RECORDS SHOWN>
*** Block opens ***
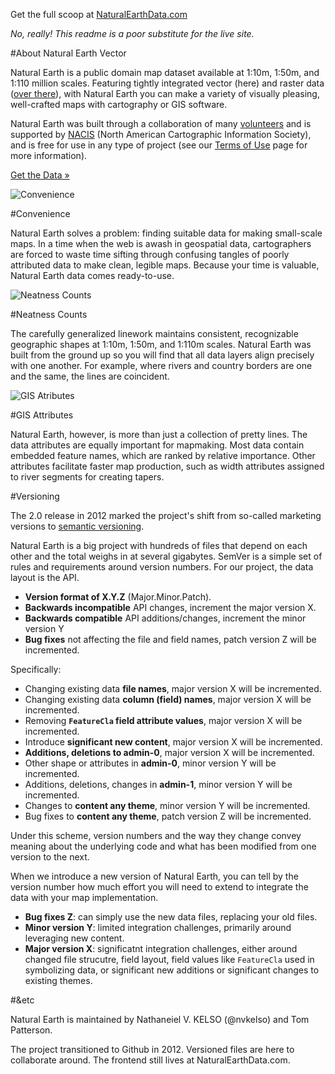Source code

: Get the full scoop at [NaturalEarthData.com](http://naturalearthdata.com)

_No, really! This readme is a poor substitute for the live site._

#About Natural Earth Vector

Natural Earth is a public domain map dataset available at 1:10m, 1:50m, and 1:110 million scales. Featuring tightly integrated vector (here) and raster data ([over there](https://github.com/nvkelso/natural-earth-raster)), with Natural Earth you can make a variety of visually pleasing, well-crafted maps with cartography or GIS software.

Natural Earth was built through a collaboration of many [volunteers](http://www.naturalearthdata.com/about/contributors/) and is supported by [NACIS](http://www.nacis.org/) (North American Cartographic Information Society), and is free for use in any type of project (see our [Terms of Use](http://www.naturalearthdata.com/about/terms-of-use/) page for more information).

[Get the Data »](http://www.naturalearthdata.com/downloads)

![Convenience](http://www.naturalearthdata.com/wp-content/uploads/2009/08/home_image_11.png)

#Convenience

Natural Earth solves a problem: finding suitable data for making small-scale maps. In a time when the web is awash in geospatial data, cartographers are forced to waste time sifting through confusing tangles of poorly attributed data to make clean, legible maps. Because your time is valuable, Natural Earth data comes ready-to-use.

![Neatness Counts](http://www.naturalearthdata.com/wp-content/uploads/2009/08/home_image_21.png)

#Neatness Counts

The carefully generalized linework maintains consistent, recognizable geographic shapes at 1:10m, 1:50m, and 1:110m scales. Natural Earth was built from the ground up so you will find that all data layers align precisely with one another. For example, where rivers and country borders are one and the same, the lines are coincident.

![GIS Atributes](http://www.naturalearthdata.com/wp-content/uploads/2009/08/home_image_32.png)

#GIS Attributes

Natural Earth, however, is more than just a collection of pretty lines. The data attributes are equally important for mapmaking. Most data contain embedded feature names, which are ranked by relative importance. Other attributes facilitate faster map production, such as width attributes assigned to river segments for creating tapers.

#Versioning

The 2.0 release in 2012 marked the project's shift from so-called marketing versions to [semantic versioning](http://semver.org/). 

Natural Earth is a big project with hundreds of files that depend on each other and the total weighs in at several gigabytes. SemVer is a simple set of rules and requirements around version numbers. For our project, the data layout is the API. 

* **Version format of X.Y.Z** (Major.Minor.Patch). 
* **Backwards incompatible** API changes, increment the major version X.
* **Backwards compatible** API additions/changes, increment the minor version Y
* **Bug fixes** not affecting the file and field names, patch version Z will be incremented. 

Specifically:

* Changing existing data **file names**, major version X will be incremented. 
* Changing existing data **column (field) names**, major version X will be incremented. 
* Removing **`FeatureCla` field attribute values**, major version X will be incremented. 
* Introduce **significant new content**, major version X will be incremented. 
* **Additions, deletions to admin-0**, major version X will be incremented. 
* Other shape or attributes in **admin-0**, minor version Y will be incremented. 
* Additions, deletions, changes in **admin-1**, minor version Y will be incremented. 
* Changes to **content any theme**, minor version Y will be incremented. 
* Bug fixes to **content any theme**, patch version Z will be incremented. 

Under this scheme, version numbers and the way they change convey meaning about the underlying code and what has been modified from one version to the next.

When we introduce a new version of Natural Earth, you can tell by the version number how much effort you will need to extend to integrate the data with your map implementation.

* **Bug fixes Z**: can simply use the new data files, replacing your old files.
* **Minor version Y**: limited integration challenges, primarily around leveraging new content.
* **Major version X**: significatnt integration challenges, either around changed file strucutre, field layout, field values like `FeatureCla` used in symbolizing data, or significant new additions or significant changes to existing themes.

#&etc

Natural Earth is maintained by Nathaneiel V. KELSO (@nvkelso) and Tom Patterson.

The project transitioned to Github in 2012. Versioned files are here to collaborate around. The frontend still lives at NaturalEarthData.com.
*** Block closes ***
*** Block opens ***
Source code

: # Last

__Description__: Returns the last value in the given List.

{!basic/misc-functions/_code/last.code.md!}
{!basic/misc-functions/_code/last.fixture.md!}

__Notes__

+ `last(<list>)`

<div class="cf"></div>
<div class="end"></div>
*** Block closes ***
*** Block opens ***
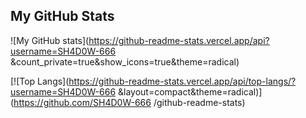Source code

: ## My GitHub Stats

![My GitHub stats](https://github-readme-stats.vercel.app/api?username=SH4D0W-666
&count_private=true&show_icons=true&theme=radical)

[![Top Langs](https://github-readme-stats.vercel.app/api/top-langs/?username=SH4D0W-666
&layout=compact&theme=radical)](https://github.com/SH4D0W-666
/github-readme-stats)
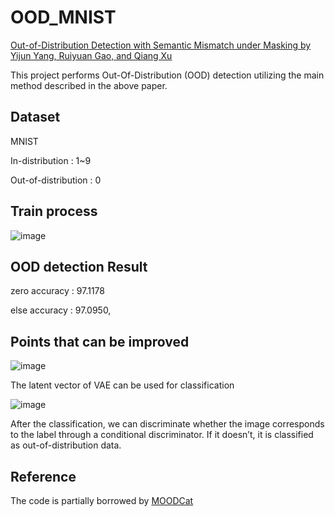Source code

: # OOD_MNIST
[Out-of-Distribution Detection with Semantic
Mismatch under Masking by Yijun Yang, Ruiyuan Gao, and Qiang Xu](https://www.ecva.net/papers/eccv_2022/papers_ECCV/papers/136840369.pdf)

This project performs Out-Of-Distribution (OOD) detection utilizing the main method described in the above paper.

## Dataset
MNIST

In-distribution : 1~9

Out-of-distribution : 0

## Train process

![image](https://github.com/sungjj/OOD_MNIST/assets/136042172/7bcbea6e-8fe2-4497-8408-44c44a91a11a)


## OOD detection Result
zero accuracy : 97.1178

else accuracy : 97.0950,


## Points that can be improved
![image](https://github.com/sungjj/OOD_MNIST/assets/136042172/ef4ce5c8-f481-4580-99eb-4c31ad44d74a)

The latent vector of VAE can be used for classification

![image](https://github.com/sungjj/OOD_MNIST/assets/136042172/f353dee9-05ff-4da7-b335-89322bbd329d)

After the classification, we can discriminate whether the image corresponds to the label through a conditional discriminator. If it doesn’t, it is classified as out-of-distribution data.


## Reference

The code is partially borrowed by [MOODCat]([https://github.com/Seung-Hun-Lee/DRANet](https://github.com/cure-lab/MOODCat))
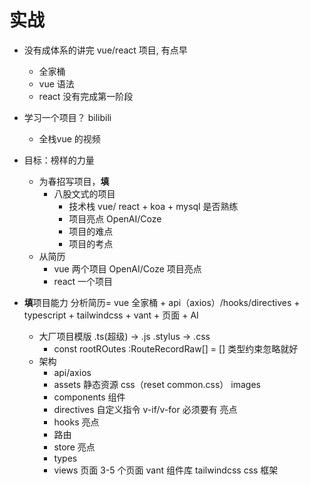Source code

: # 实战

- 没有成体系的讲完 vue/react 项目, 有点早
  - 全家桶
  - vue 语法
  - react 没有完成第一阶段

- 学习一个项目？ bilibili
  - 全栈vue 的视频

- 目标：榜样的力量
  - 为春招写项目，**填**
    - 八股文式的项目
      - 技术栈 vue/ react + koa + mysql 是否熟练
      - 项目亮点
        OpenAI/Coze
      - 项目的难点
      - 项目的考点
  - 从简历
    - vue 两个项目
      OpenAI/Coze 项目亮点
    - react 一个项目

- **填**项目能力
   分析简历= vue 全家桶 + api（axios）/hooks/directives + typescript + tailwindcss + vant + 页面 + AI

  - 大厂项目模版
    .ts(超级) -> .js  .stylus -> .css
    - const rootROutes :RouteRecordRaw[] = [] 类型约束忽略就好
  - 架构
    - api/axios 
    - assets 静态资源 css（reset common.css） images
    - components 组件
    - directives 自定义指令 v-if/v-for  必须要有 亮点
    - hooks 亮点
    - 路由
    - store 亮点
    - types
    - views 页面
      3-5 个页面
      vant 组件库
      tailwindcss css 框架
*** Block closes ***
REQUIRED ACTION>
Check each line of the records for the string "Convenience" and state how many lines contain it. Give only the number.

EXERCISE OUTPUT>
2